→ Task: Without the pictures, write the listing out again exactly as it appears.

[Opening Source records section]

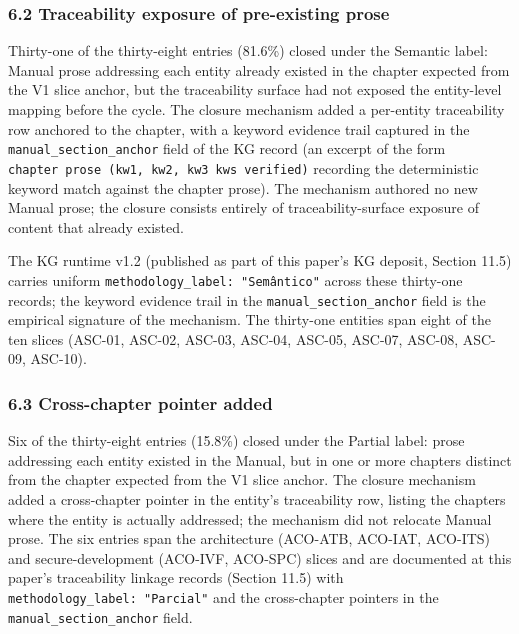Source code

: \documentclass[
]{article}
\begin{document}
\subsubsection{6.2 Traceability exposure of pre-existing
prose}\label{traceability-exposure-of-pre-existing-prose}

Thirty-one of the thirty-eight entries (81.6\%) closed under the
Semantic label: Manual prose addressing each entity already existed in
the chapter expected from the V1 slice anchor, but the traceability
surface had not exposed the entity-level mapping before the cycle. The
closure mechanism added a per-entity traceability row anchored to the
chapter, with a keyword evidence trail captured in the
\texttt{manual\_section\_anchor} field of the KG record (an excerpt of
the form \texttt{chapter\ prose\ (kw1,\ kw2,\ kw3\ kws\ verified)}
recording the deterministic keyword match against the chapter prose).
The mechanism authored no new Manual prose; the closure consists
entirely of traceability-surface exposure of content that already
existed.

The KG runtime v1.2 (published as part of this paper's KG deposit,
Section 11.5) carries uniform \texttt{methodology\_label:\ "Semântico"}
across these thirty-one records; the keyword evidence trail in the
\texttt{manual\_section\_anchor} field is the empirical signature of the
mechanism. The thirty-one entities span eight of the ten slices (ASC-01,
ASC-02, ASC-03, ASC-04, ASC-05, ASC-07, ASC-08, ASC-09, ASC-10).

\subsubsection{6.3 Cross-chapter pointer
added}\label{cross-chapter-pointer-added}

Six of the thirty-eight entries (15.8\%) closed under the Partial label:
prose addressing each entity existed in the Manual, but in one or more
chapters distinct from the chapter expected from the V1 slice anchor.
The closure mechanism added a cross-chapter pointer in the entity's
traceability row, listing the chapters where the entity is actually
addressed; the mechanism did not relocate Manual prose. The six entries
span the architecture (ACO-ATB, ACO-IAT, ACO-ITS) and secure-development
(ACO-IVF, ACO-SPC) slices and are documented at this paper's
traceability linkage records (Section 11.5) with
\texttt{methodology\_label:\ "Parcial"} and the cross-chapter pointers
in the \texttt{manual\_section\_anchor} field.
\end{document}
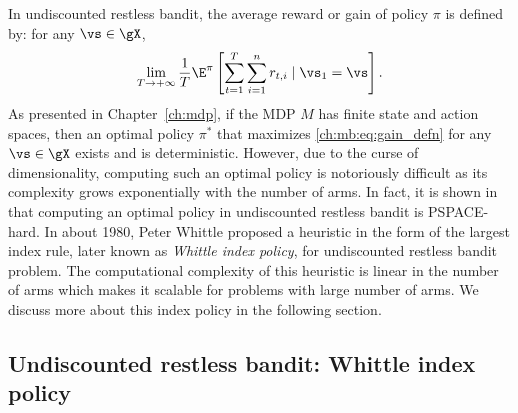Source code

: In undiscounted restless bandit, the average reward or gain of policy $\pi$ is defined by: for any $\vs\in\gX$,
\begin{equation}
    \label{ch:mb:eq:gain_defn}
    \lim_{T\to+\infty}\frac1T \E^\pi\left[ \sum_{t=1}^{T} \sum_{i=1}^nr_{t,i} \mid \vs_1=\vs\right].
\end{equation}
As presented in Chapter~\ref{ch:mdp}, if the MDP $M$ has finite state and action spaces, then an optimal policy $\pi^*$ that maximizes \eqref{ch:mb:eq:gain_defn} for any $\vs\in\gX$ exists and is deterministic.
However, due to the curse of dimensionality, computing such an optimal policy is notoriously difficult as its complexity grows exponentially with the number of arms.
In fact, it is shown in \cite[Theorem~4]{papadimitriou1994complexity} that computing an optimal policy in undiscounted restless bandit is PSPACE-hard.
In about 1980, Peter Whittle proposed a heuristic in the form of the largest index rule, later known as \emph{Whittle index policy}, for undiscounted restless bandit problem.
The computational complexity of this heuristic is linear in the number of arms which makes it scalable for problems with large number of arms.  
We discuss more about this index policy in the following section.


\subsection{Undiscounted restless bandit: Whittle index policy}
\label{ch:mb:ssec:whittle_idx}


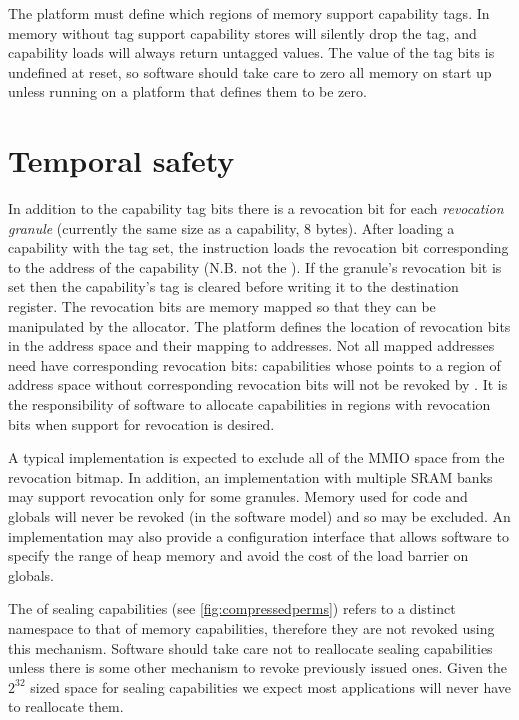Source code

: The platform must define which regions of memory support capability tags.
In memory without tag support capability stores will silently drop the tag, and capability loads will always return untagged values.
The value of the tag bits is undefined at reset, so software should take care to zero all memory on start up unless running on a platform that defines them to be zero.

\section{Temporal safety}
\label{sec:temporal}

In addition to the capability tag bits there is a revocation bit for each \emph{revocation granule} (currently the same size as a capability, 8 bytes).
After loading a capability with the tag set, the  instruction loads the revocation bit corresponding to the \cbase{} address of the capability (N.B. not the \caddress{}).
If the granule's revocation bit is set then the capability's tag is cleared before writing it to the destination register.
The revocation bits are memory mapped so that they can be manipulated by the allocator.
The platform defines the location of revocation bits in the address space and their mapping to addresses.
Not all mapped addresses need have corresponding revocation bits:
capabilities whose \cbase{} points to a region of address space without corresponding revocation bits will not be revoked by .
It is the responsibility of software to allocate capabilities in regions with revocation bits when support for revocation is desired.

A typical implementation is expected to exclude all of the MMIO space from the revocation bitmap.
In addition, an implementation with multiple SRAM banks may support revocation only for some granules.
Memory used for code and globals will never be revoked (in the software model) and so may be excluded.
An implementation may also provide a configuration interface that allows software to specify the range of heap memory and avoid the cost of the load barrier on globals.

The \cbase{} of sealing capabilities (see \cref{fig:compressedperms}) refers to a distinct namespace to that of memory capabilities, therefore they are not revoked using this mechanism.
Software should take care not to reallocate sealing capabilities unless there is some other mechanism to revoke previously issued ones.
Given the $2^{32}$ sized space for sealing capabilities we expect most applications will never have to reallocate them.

[Closing Source records section]

→ Answer to this exercise:
Source code

: \documentclass[
]{article}
\begin{document}
\subsubsection{6.2 Traceability exposure of pre-existing
prose}\label{traceability-exposure-of-pre-existing-prose}

Thirty-one of the thirty-eight entries (81.6\%) closed under the
Semantic label: Manual prose addressing each entity already existed in
the chapter expected from the V1 slice anchor, but the traceability
surface had not exposed the entity-level mapping before the cycle. The
closure mechanism added a per-entity traceability row anchored to the
chapter, with a keyword evidence trail captured in the
\texttt{manual\_section\_anchor} field of the KG record (an excerpt of
the form \texttt{chapter\ prose\ (kw1,\ kw2,\ kw3\ kws\ verified)}
recording the deterministic keyword match against the chapter prose).
The mechanism authored no new Manual prose; the closure consists
entirely of traceability-surface exposure of content that already
existed.

The KG runtime v1.2 (published as part of this paper's KG deposit,
Section 11.5) carries uniform \texttt{methodology\_label:\ "Semântico"}
across these thirty-one records; the keyword evidence trail in the
\texttt{manual\_section\_anchor} field is the empirical signature of the
mechanism. The thirty-one entities span eight of the ten slices (ASC-01,
ASC-02, ASC-03, ASC-04, ASC-05, ASC-07, ASC-08, ASC-09, ASC-10).

\subsubsection{6.3 Cross-chapter pointer
added}\label{cross-chapter-pointer-added}

Six of the thirty-eight entries (15.8\%) closed under the Partial label:
prose addressing each entity existed in the Manual, but in one or more
chapters distinct from the chapter expected from the V1 slice anchor.
The closure mechanism added a cross-chapter pointer in the entity's
traceability row, listing the chapters where the entity is actually
addressed; the mechanism did not relocate Manual prose. The six entries
span the architecture (ACO-ATB, ACO-IAT, ACO-ITS) and secure-development
(ACO-IVF, ACO-SPC) slices and are documented at this paper's
traceability linkage records (Section 11.5) with
\texttt{methodology\_label:\ "Parcial"} and the cross-chapter pointers
in the \texttt{manual\_section\_anchor} field.
\end{document}
Source code

: In undiscounted restless bandit, the average reward or gain of policy $\pi$ is defined by: for any $\vs\in\gX$,
\begin{equation}
    \label{ch:mb:eq:gain_defn}
    \lim_{T\to+\infty}\frac1T \E^\pi\left[ \sum_{t=1}^{T} \sum_{i=1}^nr_{t,i} \mid \vs_1=\vs\right].
\end{equation}
As presented in Chapter~\ref{ch:mdp}, if the MDP $M$ has finite state and action spaces, then an optimal policy $\pi^*$ that maximizes \eqref{ch:mb:eq:gain_defn} for any $\vs\in\gX$ exists and is deterministic.
However, due to the curse of dimensionality, computing such an optimal policy is notoriously difficult as its complexity grows exponentially with the number of arms.
In fact, it is shown in \cite[Theorem~4]{papadimitriou1994complexity} that computing an optimal policy in undiscounted restless bandit is PSPACE-hard.
In about 1980, Peter Whittle proposed a heuristic in the form of the largest index rule, later known as \emph{Whittle index policy}, for undiscounted restless bandit problem.
The computational complexity of this heuristic is linear in the number of arms which makes it scalable for problems with large number of arms.  
We discuss more about this index policy in the following section.


\subsection{Undiscounted restless bandit: Whittle index policy}
\label{ch:mb:ssec:whittle_idx}


Source code

: The platform must define which regions of memory support capability tags.
In memory without tag support capability stores will silently drop the tag, and capability loads will always return untagged values.
The value of the tag bits is undefined at reset, so software should take care to zero all memory on start up unless running on a platform that defines them to be zero.

\section{Temporal safety}
\label{sec:temporal}

In addition to the capability tag bits there is a revocation bit for each \emph{revocation granule} (currently the same size as a capability, 8 bytes).
After loading a capability with the tag set, the  instruction loads the revocation bit corresponding to the \cbase{} address of the capability (N.B. not the \caddress{}).
If the granule's revocation bit is set then the capability's tag is cleared before writing it to the destination register.
The revocation bits are memory mapped so that they can be manipulated by the allocator.
The platform defines the location of revocation bits in the address space and their mapping to addresses.
Not all mapped addresses need have corresponding revocation bits:
capabilities whose \cbase{} points to a region of address space without corresponding revocation bits will not be revoked by .
It is the responsibility of software to allocate capabilities in regions with revocation bits when support for revocation is desired.

A typical implementation is expected to exclude all of the MMIO space from the revocation bitmap.
In addition, an implementation with multiple SRAM banks may support revocation only for some granules.
Memory used for code and globals will never be revoked (in the software model) and so may be excluded.
An implementation may also provide a configuration interface that allows software to specify the range of heap memory and avoid the cost of the load barrier on globals.

The \cbase{} of sealing capabilities (see \cref{fig:compressedperms}) refers to a distinct namespace to that of memory capabilities, therefore they are not revoked using this mechanism.
Software should take care not to reallocate sealing capabilities unless there is some other mechanism to revoke previously issued ones.
Given the $2^{32}$ sized space for sealing capabilities we expect most applications will never have to reallocate them.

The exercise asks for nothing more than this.